At this point, what's in it for BP to fix this thing? Zip. What's in it for POTUS to fix it? Zip. They’re both on the same page (but for different reasons). Obama can now comfortably proceed with his no-growth agenda while Heyward is hung out to dry. The Gulf will recover. BP will not.

I read somewhere that Heyward could exit with a substantial golden parachute. He could go to New Zealand and have his life back. Unless, of course, Holder has him extradited to The Hague and tried as a world-class criminal. Anything is possible these days. Before the East Anglia e-mail scandal broke there was talk about treating ‘global warming’ skeptics on par with Holocaust deniers. After it all fell apart, what was left for these folks to do? Answer: GIGANTIC OIL SPILL.

What we have yet to broach is (and this is critical) How did it happen? ‘Why’ seems another word struck from our pc no-fault lexicon – replaced by ‘accident’ or ‘Act of God’, presumably the same God who kept Obama from saying things he doesn’t believe in at Memorial Day services in Chicago. I hear the weather at Arlington was just fine.
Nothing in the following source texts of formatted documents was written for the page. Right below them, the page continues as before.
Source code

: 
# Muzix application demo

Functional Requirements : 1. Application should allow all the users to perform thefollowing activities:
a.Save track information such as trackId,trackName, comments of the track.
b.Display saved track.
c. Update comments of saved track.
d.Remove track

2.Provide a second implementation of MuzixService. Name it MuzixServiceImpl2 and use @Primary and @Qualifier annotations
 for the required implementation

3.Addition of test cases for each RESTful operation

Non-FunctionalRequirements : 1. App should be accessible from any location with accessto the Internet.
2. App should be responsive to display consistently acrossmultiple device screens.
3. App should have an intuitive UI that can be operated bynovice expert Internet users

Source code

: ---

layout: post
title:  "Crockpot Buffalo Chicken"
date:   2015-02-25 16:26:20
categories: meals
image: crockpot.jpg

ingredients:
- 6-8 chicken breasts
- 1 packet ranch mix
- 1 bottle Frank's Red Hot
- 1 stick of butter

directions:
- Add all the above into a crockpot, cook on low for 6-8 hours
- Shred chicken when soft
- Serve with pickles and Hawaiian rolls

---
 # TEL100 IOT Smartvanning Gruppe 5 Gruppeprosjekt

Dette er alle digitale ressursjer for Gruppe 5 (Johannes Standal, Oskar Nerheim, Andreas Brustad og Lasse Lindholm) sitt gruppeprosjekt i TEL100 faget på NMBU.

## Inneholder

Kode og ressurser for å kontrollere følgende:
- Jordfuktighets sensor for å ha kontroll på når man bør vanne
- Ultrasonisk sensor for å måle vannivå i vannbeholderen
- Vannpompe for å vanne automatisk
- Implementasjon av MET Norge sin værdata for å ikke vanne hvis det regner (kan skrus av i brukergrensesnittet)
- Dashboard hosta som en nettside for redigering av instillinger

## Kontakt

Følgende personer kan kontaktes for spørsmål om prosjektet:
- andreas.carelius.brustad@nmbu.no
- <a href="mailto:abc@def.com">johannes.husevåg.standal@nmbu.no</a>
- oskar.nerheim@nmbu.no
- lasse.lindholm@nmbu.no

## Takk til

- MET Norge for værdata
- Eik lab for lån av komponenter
Clearly, our country is suffering through an accelerating litany of disasters, each benefiting only one man; only one cause. It makes me suspicious. Heyward’s best bet is to just sit back and let the Obama administration destroy itself. Obama’s best bet is to keep grabbing power. What Heyward and the rest of the country don’t yet seem to realize is that, far from weakening our current president, disasters (foreign or domestic) only tighten the noose that’s already around our collective necks.

Erebus (the darkness) was born of Chaos. Erebus went on to sire Hemera (goddess of day) and Aether (god of sky). So far so good. But he wasn’t finished. Cer (goddess of death) was next, followed by Oneiroi (god of dreams), Hypnos (god of sleep), his twin brother Thanatos (god of hell), Momus (god of satire), Nemesis ( goddess of revenge), and Charon, the ferryman who ferried the souls of the dead across the river Styx, to the land of the dead.

…and there’s our future all laid out for us to see,
as foretold in ancient Greek mythology.